→ **Problem details**: Every entry should be given again exactly, with nothing dropped.

→ **The input**:

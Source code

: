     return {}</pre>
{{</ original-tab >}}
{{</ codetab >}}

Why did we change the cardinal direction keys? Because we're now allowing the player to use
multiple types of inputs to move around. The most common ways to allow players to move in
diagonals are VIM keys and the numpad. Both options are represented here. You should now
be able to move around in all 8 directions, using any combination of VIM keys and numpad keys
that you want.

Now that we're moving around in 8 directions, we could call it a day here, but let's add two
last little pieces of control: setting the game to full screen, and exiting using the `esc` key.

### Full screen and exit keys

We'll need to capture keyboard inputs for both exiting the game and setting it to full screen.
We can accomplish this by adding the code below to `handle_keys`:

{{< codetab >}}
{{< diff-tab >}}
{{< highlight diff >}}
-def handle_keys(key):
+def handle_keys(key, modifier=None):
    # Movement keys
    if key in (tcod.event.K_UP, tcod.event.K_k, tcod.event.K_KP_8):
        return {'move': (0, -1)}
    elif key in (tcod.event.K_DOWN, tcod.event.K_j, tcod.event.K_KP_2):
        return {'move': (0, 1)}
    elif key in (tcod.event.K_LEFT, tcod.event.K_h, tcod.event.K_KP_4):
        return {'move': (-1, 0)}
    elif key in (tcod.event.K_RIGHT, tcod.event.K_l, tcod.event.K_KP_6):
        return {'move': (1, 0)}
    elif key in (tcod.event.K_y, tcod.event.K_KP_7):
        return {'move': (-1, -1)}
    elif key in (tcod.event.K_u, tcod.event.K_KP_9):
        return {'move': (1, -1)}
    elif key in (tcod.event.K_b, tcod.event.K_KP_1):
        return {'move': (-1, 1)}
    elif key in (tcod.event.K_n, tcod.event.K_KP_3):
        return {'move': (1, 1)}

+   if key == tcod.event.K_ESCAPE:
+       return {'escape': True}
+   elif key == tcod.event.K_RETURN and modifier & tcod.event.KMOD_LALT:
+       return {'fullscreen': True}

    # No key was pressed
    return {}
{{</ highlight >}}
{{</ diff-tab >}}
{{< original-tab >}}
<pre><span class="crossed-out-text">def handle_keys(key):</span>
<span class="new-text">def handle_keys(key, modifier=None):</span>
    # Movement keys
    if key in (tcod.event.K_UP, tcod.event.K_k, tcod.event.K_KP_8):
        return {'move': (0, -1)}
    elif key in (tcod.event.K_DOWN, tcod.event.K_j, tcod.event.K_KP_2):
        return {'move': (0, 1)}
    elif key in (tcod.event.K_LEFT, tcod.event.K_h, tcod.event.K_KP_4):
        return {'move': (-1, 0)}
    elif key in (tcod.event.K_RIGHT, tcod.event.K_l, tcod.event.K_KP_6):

→ **Response**:
Source code

:     return {}</pre>
{{</ original-tab >}}
{{</ codetab >}}

Why did we change the cardinal direction keys? Because we're now allowing the player to use
multiple types of inputs to move around. The most common ways to allow players to move in
diagonals are VIM keys and the numpad. Both options are represented here. You should now
be able to move around in all 8 directions, using any combination of VIM keys and numpad keys
that you want.

Now that we're moving around in 8 directions, we could call it a day here, but let's add two
last little pieces of control: setting the game to full screen, and exiting using the `esc` key.

### Full screen and exit keys

We'll need to capture keyboard inputs for both exiting the game and setting it to full screen.
We can accomplish this by adding the code below to `handle_keys`:

{{< codetab >}}
{{< diff-tab >}}
{{< highlight diff >}}
-def handle_keys(key):
+def handle_keys(key, modifier=None):
    # Movement keys
    if key in (tcod.event.K_UP, tcod.event.K_k, tcod.event.K_KP_8):
        return {'move': (0, -1)}
    elif key in (tcod.event.K_DOWN, tcod.event.K_j, tcod.event.K_KP_2):
        return {'move': (0, 1)}
    elif key in (tcod.event.K_LEFT, tcod.event.K_h, tcod.event.K_KP_4):
        return {'move': (-1, 0)}
    elif key in (tcod.event.K_RIGHT, tcod.event.K_l, tcod.event.K_KP_6):
        return {'move': (1, 0)}
    elif key in (tcod.event.K_y, tcod.event.K_KP_7):
        return {'move': (-1, -1)}
    elif key in (tcod.event.K_u, tcod.event.K_KP_9):
        return {'move': (1, -1)}
    elif key in (tcod.event.K_b, tcod.event.K_KP_1):
        return {'move': (-1, 1)}
    elif key in (tcod.event.K_n, tcod.event.K_KP_3):
        return {'move': (1, 1)}

+   if key == tcod.event.K_ESCAPE:
+       return {'escape': True}
+   elif key == tcod.event.K_RETURN and modifier & tcod.event.KMOD_LALT:
+       return {'fullscreen': True}

    # No key was pressed
    return {}
{{</ highlight >}}
{{</ diff-tab >}}
{{< original-tab >}}
<pre><span class="crossed-out-text">def handle_keys(key):</span>
<span class="new-text">def handle_keys(key, modifier=None):</span>
    # Movement keys
    if key in (tcod.event.K_UP, tcod.event.K_k, tcod.event.K_KP_8):
        return {'move': (0, -1)}
    elif key in (tcod.event.K_DOWN, tcod.event.K_j, tcod.event.K_KP_2):
        return {'move': (0, 1)}
    elif key in (tcod.event.K_LEFT, tcod.event.K_h, tcod.event.K_KP_4):
        return {'move': (-1, 0)}
    elif key in (tcod.event.K_RIGHT, tcod.event.K_l, tcod.event.K_KP_6):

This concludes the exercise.